[About this task] Please repeat the records below exactly, skipping any pictures.

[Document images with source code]
* * * * * * *
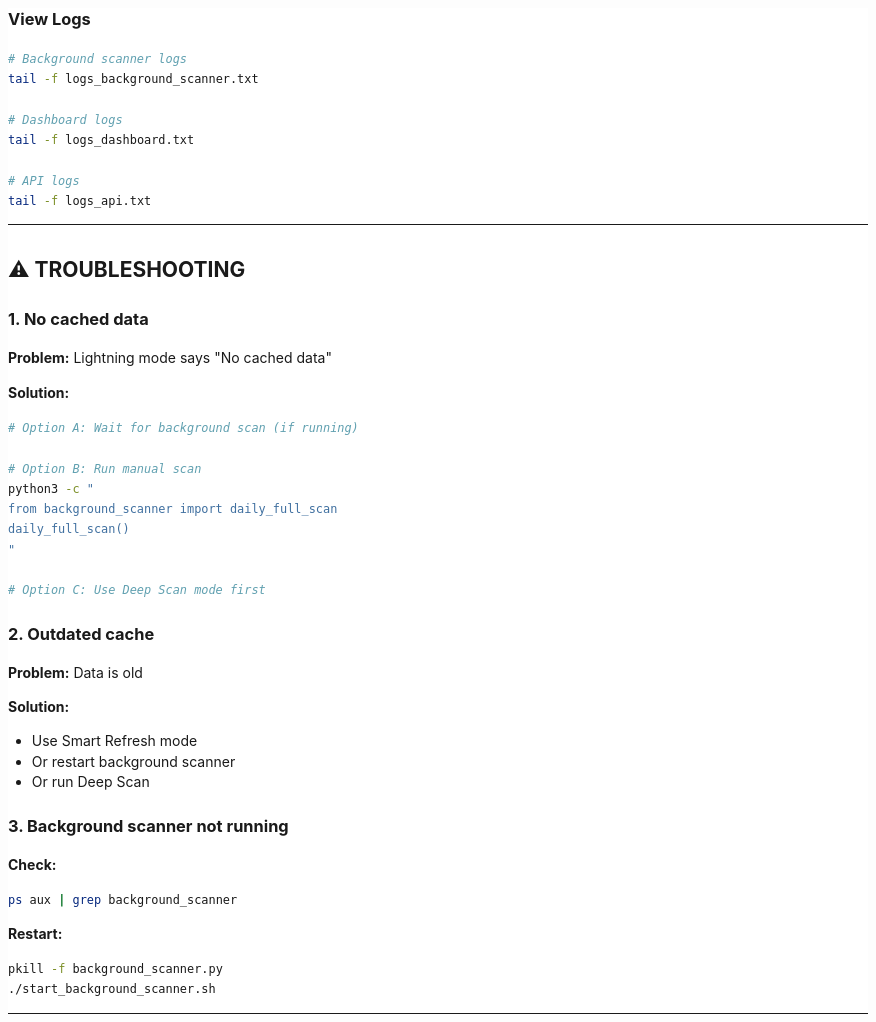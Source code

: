 ### View Logs

```bash
# Background scanner logs
tail -f logs_background_scanner.txt

# Dashboard logs
tail -f logs_dashboard.txt

# API logs
tail -f logs_api.txt
```

---

## ⚠️ TROUBLESHOOTING

### 1. No cached data

**Problem:** Lightning mode says "No cached data"

**Solution:**
```bash
# Option A: Wait for background scan (if running)

# Option B: Run manual scan
python3 -c "
from background_scanner import daily_full_scan
daily_full_scan()
"

# Option C: Use Deep Scan mode first
```

### 2. Outdated cache

**Problem:** Data is old

**Solution:**
- Use Smart Refresh mode
- Or restart background scanner
- Or run Deep Scan

### 3. Background scanner not running

**Check:**
```bash
ps aux | grep background_scanner
```

**Restart:**
```bash
pkill -f background_scanner.py
./start_background_scanner.sh
```

---
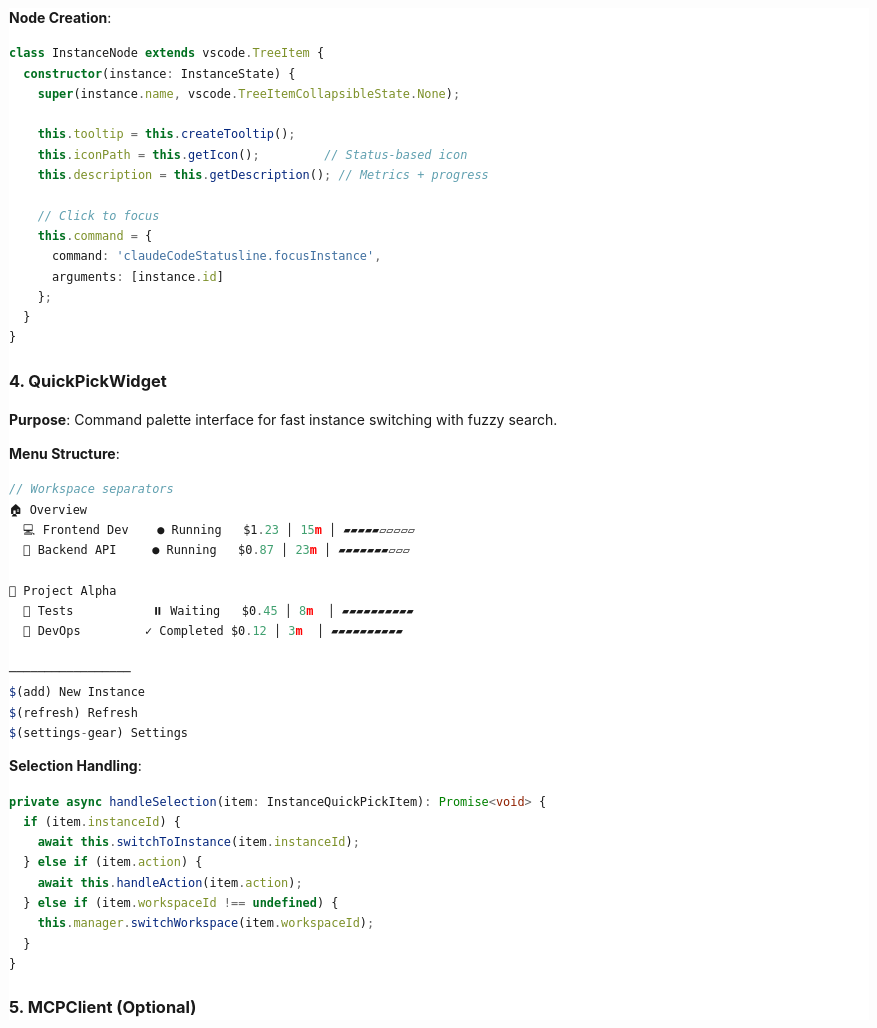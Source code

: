 **Node Creation**:
```typescript
class InstanceNode extends vscode.TreeItem {
  constructor(instance: InstanceState) {
    super(instance.name, vscode.TreeItemCollapsibleState.None);

    this.tooltip = this.createTooltip();
    this.iconPath = this.getIcon();         // Status-based icon
    this.description = this.getDescription(); // Metrics + progress

    // Click to focus
    this.command = {
      command: 'claudeCodeStatusline.focusInstance',
      arguments: [instance.id]
    };
  }
}
```

### 4. QuickPickWidget

**Purpose**: Command palette interface for fast instance switching with fuzzy search.

**Menu Structure**:
```typescript
// Workspace separators
🏠 Overview
  💻 Frontend Dev    ● Running   $1.23 │ 15m │ ▰▰▰▰▰▱▱▱▱▱
  🎯 Backend API     ● Running   $0.87 │ 23m │ ▰▰▰▰▰▰▰▱▱▱

📁 Project Alpha
  🧪 Tests           ⏸️ Waiting   $0.45 │ 8m  │ ▰▰▰▰▰▰▰▰▰▰
  🔧 DevOps         ✓ Completed $0.12 │ 3m  │ ▰▰▰▰▰▰▰▰▰▰

─────────────────
$(add) New Instance
$(refresh) Refresh
$(settings-gear) Settings
```

**Selection Handling**:
```typescript
private async handleSelection(item: InstanceQuickPickItem): Promise<void> {
  if (item.instanceId) {
    await this.switchToInstance(item.instanceId);
  } else if (item.action) {
    await this.handleAction(item.action);
  } else if (item.workspaceId !== undefined) {
    this.manager.switchWorkspace(item.workspaceId);
  }
}
```

### 5. MCPClient (Optional)
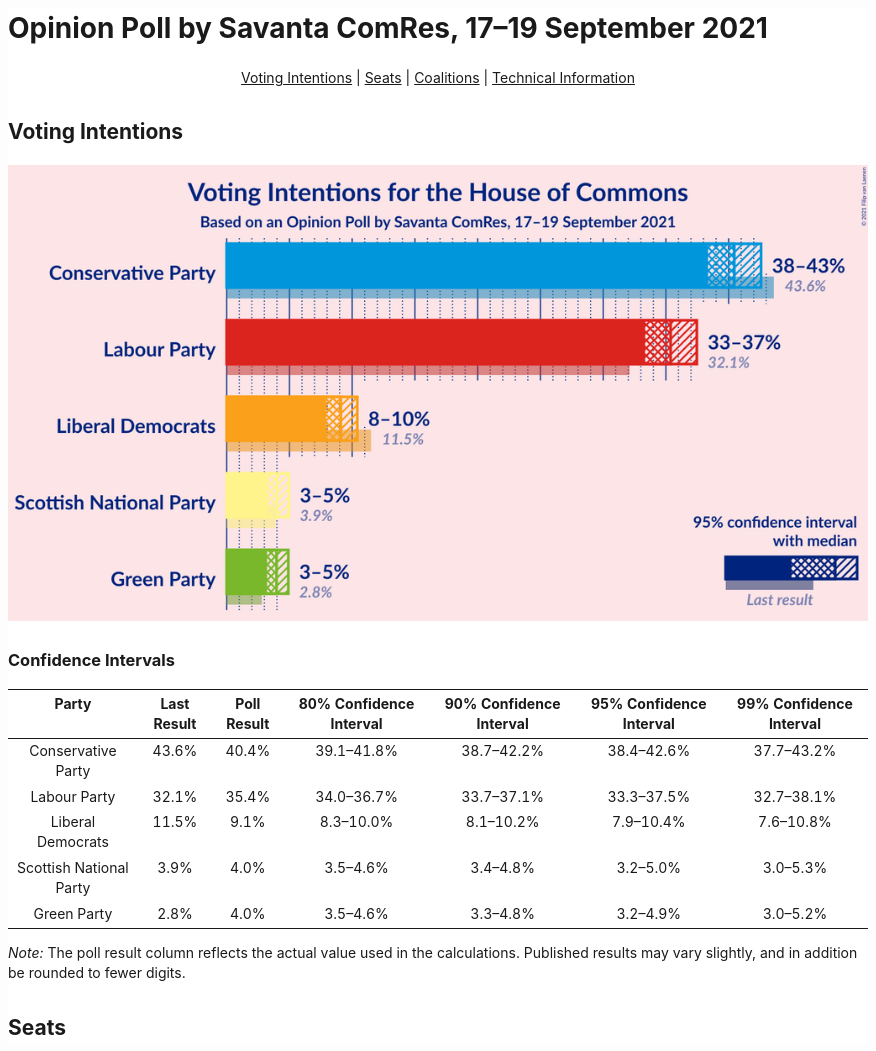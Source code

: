 # Opinion Poll by Savanta ComRes, 17–19 September 2021

<p align="center"><a href="#voting-intentions">Voting Intentions</a> | <a href="#seats">Seats</a> | <a href="#coalitions">Coalitions</a> | <a href="#technical-information">Technical Information</a></p>

## Voting Intentions

![Graph with voting intentions not yet produced](2021-09-19-SavantaComRes.png "Voting Intentions")

### Confidence Intervals

| Party | Last Result | Poll Result | 80% Confidence Interval | 90% Confidence Interval | 95% Confidence Interval | 99% Confidence Interval |
|:-----:|:-----------:|:-----------:|:-----------------------:|:-----------------------:|:-----------------------:|:-----------------------:|
| Conservative Party | 43.6% | 40.4% | 39.1–41.8% |38.7–42.2% |38.4–42.6% |37.7–43.2% |
| Labour Party | 32.1% | 35.4% | 34.0–36.7% |33.7–37.1% |33.3–37.5% |32.7–38.1% |
| Liberal Democrats | 11.5% | 9.1% | 8.3–10.0% |8.1–10.2% |7.9–10.4% |7.6–10.8% |
| Scottish National Party | 3.9% | 4.0% | 3.5–4.6% |3.4–4.8% |3.2–5.0% |3.0–5.3% |
| Green Party | 2.8% | 4.0% | 3.5–4.6% |3.3–4.8% |3.2–4.9% |3.0–5.2% |

*Note:* The poll result column reflects the actual value used in the calculations. Published results may vary slightly, and in addition be rounded to fewer digits.

## Seats
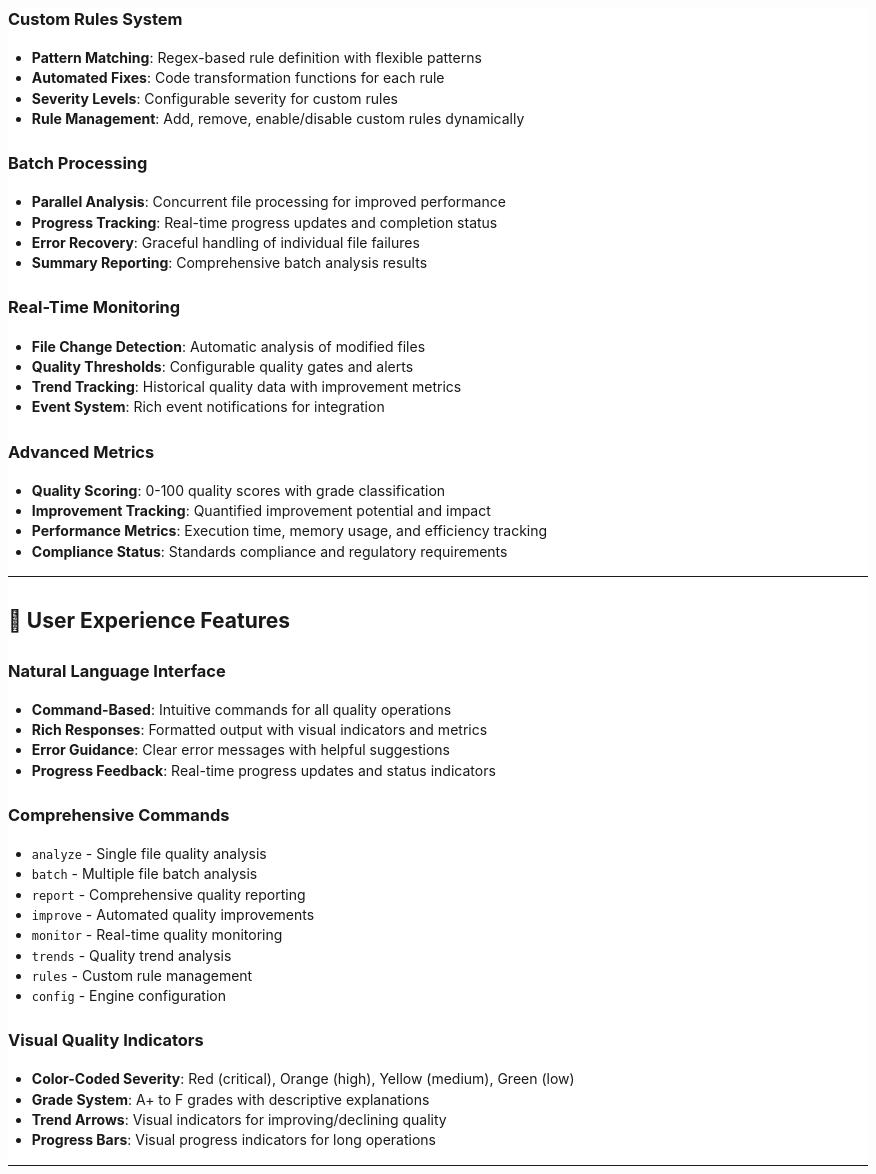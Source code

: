### **Custom Rules System**
- **Pattern Matching**: Regex-based rule definition with flexible patterns
- **Automated Fixes**: Code transformation functions for each rule
- **Severity Levels**: Configurable severity for custom rules
- **Rule Management**: Add, remove, enable/disable custom rules dynamically

### **Batch Processing**
- **Parallel Analysis**: Concurrent file processing for improved performance
- **Progress Tracking**: Real-time progress updates and completion status
- **Error Recovery**: Graceful handling of individual file failures
- **Summary Reporting**: Comprehensive batch analysis results

### **Real-Time Monitoring**
- **File Change Detection**: Automatic analysis of modified files
- **Quality Thresholds**: Configurable quality gates and alerts
- **Trend Tracking**: Historical quality data with improvement metrics
- **Event System**: Rich event notifications for integration

### **Advanced Metrics**
- **Quality Scoring**: 0-100 quality scores with grade classification
- **Improvement Tracking**: Quantified improvement potential and impact
- **Performance Metrics**: Execution time, memory usage, and efficiency tracking
- **Compliance Status**: Standards compliance and regulatory requirements

---

## 🌟 **User Experience Features**

### **Natural Language Interface**
- **Command-Based**: Intuitive commands for all quality operations
- **Rich Responses**: Formatted output with visual indicators and metrics
- **Error Guidance**: Clear error messages with helpful suggestions
- **Progress Feedback**: Real-time progress updates and status indicators

### **Comprehensive Commands**
- `analyze` - Single file quality analysis
- `batch` - Multiple file batch analysis
- `report` - Comprehensive quality reporting
- `improve` - Automated quality improvements
- `monitor` - Real-time quality monitoring
- `trends` - Quality trend analysis
- `rules` - Custom rule management
- `config` - Engine configuration

### **Visual Quality Indicators**
- **Color-Coded Severity**: Red (critical), Orange (high), Yellow (medium), Green (low)
- **Grade System**: A+ to F grades with descriptive explanations
- **Trend Arrows**: Visual indicators for improving/declining quality
- **Progress Bars**: Visual progress indicators for long operations

---
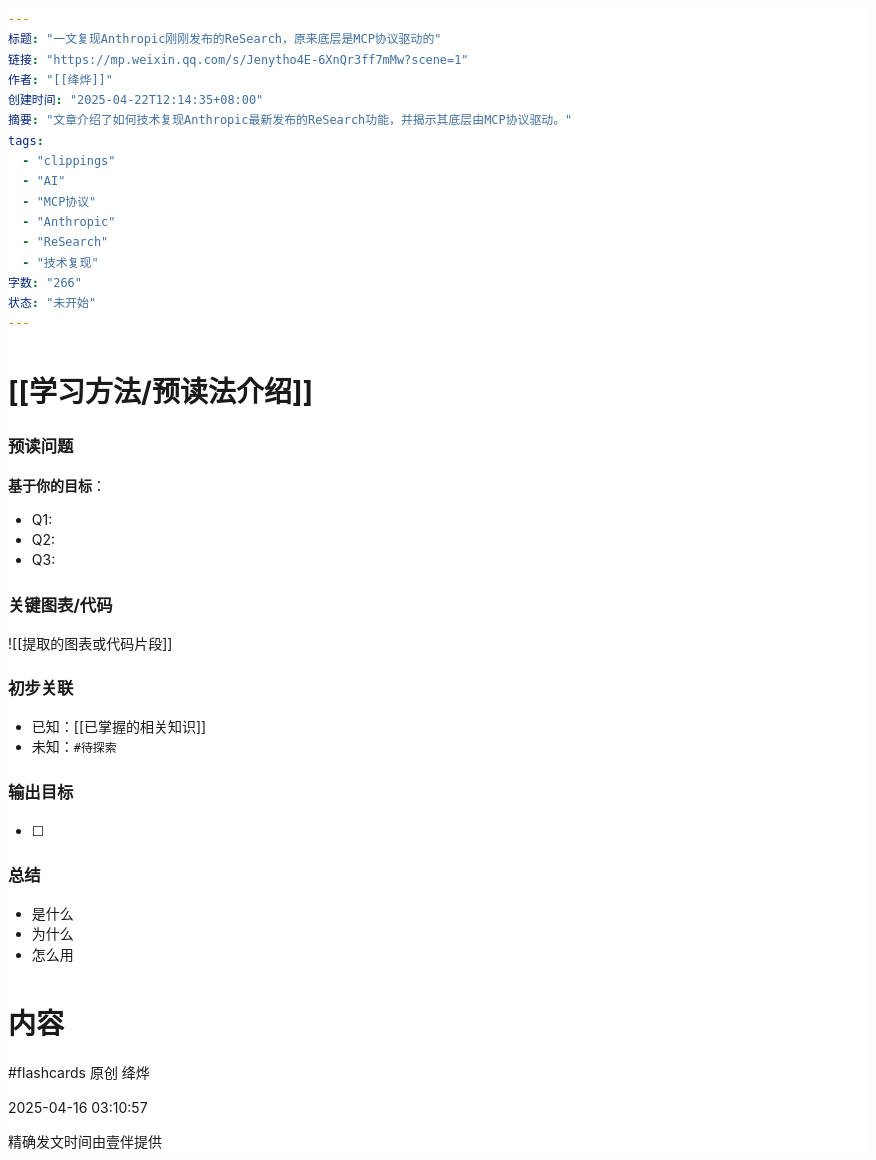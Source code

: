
 ```yaml
---
标题: "一文复现Anthropic刚刚发布的ReSearch，原来底层是MCP协议驱动的"
链接: "https://mp.weixin.qq.com/s/Jenytho4E-6XnQr3ff7mMw?scene=1"
作者: "[[绛烨]]"
创建时间: "2025-04-22T12:14:35+08:00"
摘要: "文章介绍了如何技术复现Anthropic最新发布的ReSearch功能，并揭示其底层由MCP协议驱动。"
tags:
  - "clippings"
  - "AI"
  - "MCP协议"
  - "Anthropic"
  - "ReSearch"
  - "技术复现"
字数: "266"
状态: "未开始"
---
```

# [[学习方法/预读法介绍]]
### 预读问题  
**基于你的目标**：
- Q1: 
- Q2: 
- Q3:   

### 关键图表/代码  
![[提取的图表或代码片段]]
### 初步关联  
- 已知：[[已掌握的相关知识]]  
- 未知：`#待探索`  

### 输出目标
- [ ] 

### 总结
- 是什么
- 为什么
- 怎么用

# 内容
#flashcards
原创 绛烨

2025-04-16 03:10:57

精确发文时间由壹伴提供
* * * * * * *
[Answer space]
Source code

: ### View Logs

```bash
# Background scanner logs
tail -f logs_background_scanner.txt

# Dashboard logs
tail -f logs_dashboard.txt

# API logs
tail -f logs_api.txt
```

---

## ⚠️ TROUBLESHOOTING

### 1. No cached data

**Problem:** Lightning mode says "No cached data"

**Solution:**
```bash
# Option A: Wait for background scan (if running)

# Option B: Run manual scan
python3 -c "
from background_scanner import daily_full_scan
daily_full_scan()
"

# Option C: Use Deep Scan mode first
```

### 2. Outdated cache

**Problem:** Data is old

**Solution:**
- Use Smart Refresh mode
- Or restart background scanner
- Or run Deep Scan

### 3. Background scanner not running

**Check:**
```bash
ps aux | grep background_scanner
```

**Restart:**
```bash
pkill -f background_scanner.py
./start_background_scanner.sh
```

---
Source code

: **Node Creation**:
```typescript
class InstanceNode extends vscode.TreeItem {
  constructor(instance: InstanceState) {
    super(instance.name, vscode.TreeItemCollapsibleState.None);

    this.tooltip = this.createTooltip();
    this.iconPath = this.getIcon();         // Status-based icon
    this.description = this.getDescription(); // Metrics + progress

    // Click to focus
    this.command = {
      command: 'claudeCodeStatusline.focusInstance',
      arguments: [instance.id]
    };
  }
}
```

### 4. QuickPickWidget

**Purpose**: Command palette interface for fast instance switching with fuzzy search.

**Menu Structure**:
```typescript
// Workspace separators
🏠 Overview
  💻 Frontend Dev    ● Running   $1.23 │ 15m │ ▰▰▰▰▰▱▱▱▱▱
  🎯 Backend API     ● Running   $0.87 │ 23m │ ▰▰▰▰▰▰▰▱▱▱

📁 Project Alpha
  🧪 Tests           ⏸️ Waiting   $0.45 │ 8m  │ ▰▰▰▰▰▰▰▰▰▰
  🔧 DevOps         ✓ Completed $0.12 │ 3m  │ ▰▰▰▰▰▰▰▰▰▰

─────────────────
$(add) New Instance
$(refresh) Refresh
$(settings-gear) Settings
```

**Selection Handling**:
```typescript
private async handleSelection(item: InstanceQuickPickItem): Promise<void> {
  if (item.instanceId) {
    await this.switchToInstance(item.instanceId);
  } else if (item.action) {
    await this.handleAction(item.action);
  } else if (item.workspaceId !== undefined) {
    this.manager.switchWorkspace(item.workspaceId);
  }
}
```

### 5. MCPClient (Optional)
Source code

: # Opinion Poll by Savanta ComRes, 17–19 September 2021

<p align="center"><a href="#voting-intentions">Voting Intentions</a> | <a href="#seats">Seats</a> | <a href="#coalitions">Coalitions</a> | <a href="#technical-information">Technical Information</a></p>

## Voting Intentions

![Graph with voting intentions not yet produced](2021-09-19-SavantaComRes.png "Voting Intentions")

### Confidence Intervals

| Party | Last Result | Poll Result | 80% Confidence Interval | 90% Confidence Interval | 95% Confidence Interval | 99% Confidence Interval |
|:-----:|:-----------:|:-----------:|:-----------------------:|:-----------------------:|:-----------------------:|:-----------------------:|
| Conservative Party | 43.6% | 40.4% | 39.1–41.8% |38.7–42.2% |38.4–42.6% |37.7–43.2% |
| Labour Party | 32.1% | 35.4% | 34.0–36.7% |33.7–37.1% |33.3–37.5% |32.7–38.1% |
| Liberal Democrats | 11.5% | 9.1% | 8.3–10.0% |8.1–10.2% |7.9–10.4% |7.6–10.8% |
| Scottish National Party | 3.9% | 4.0% | 3.5–4.6% |3.4–4.8% |3.2–5.0% |3.0–5.3% |
| Green Party | 2.8% | 4.0% | 3.5–4.6% |3.3–4.8% |3.2–4.9% |3.0–5.2% |

*Note:* The poll result column reflects the actual value used in the calculations. Published results may vary slightly, and in addition be rounded to fewer digits.

## Seats
Source code

:### **Custom Rules System**
- **Pattern Matching**: Regex-based rule definition with flexible patterns
- **Automated Fixes**: Code transformation functions for each rule
- **Severity Levels**: Configurable severity for custom rules
- **Rule Management**: Add, remove, enable/disable custom rules dynamically

### **Batch Processing**
- **Parallel Analysis**: Concurrent file processing for improved performance
- **Progress Tracking**: Real-time progress updates and completion status
- **Error Recovery**: Graceful handling of individual file failures
- **Summary Reporting**: Comprehensive batch analysis results

### **Real-Time Monitoring**
- **File Change Detection**: Automatic analysis of modified files
- **Quality Thresholds**: Configurable quality gates and alerts
- **Trend Tracking**: Historical quality data with improvement metrics
- **Event System**: Rich event notifications for integration

### **Advanced Metrics**
- **Quality Scoring**: 0-100 quality scores with grade classification
- **Improvement Tracking**: Quantified improvement potential and impact
- **Performance Metrics**: Execution time, memory usage, and efficiency tracking
- **Compliance Status**: Standards compliance and regulatory requirements

---

## 🌟 **User Experience Features**

### **Natural Language Interface**
- **Command-Based**: Intuitive commands for all quality operations
- **Rich Responses**: Formatted output with visual indicators and metrics
- **Error Guidance**: Clear error messages with helpful suggestions
- **Progress Feedback**: Real-time progress updates and status indicators

### **Comprehensive Commands**
- `analyze` - Single file quality analysis
- `batch` - Multiple file batch analysis
- `report` - Comprehensive quality reporting
- `improve` - Automated quality improvements
- `monitor` - Real-time quality monitoring
- `trends` - Quality trend analysis
- `rules` - Custom rule management
- `config` - Engine configuration

### **Visual Quality Indicators**
- **Color-Coded Severity**: Red (critical), Orange (high), Yellow (medium), Green (low)
- **Grade System**: A+ to F grades with descriptive explanations
- **Trend Arrows**: Visual indicators for improving/declining quality
- **Progress Bars**: Visual progress indicators for long operations

---
Source code

:
 ```yaml
---
标题: "一文复现Anthropic刚刚发布的ReSearch，原来底层是MCP协议驱动的"
链接: "https://mp.weixin.qq.com/s/Jenytho4E-6XnQr3ff7mMw?scene=1"
作者: "[[绛烨]]"
创建时间: "2025-04-22T12:14:35+08:00"
摘要: "文章介绍了如何技术复现Anthropic最新发布的ReSearch功能，并揭示其底层由MCP协议驱动。"
tags:
  - "clippings"
  - "AI"
  - "MCP协议"
  - "Anthropic"
  - "ReSearch"
  - "技术复现"
字数: "266"
状态: "未开始"
---
```

# [[学习方法/预读法介绍]]
### 预读问题  
**基于你的目标**：
- Q1: 
- Q2: 
- Q3:   

### 关键图表/代码  
![[提取的图表或代码片段]]
### 初步关联  
- 已知：[[已掌握的相关知识]]  
- 未知：`#待探索`  

### 输出目标
- [ ] 

### 总结
- 是什么
- 为什么
- 怎么用

# 内容
#flashcards
原创 绛烨

2025-04-16 03:10:57

精确发文时间由壹伴提供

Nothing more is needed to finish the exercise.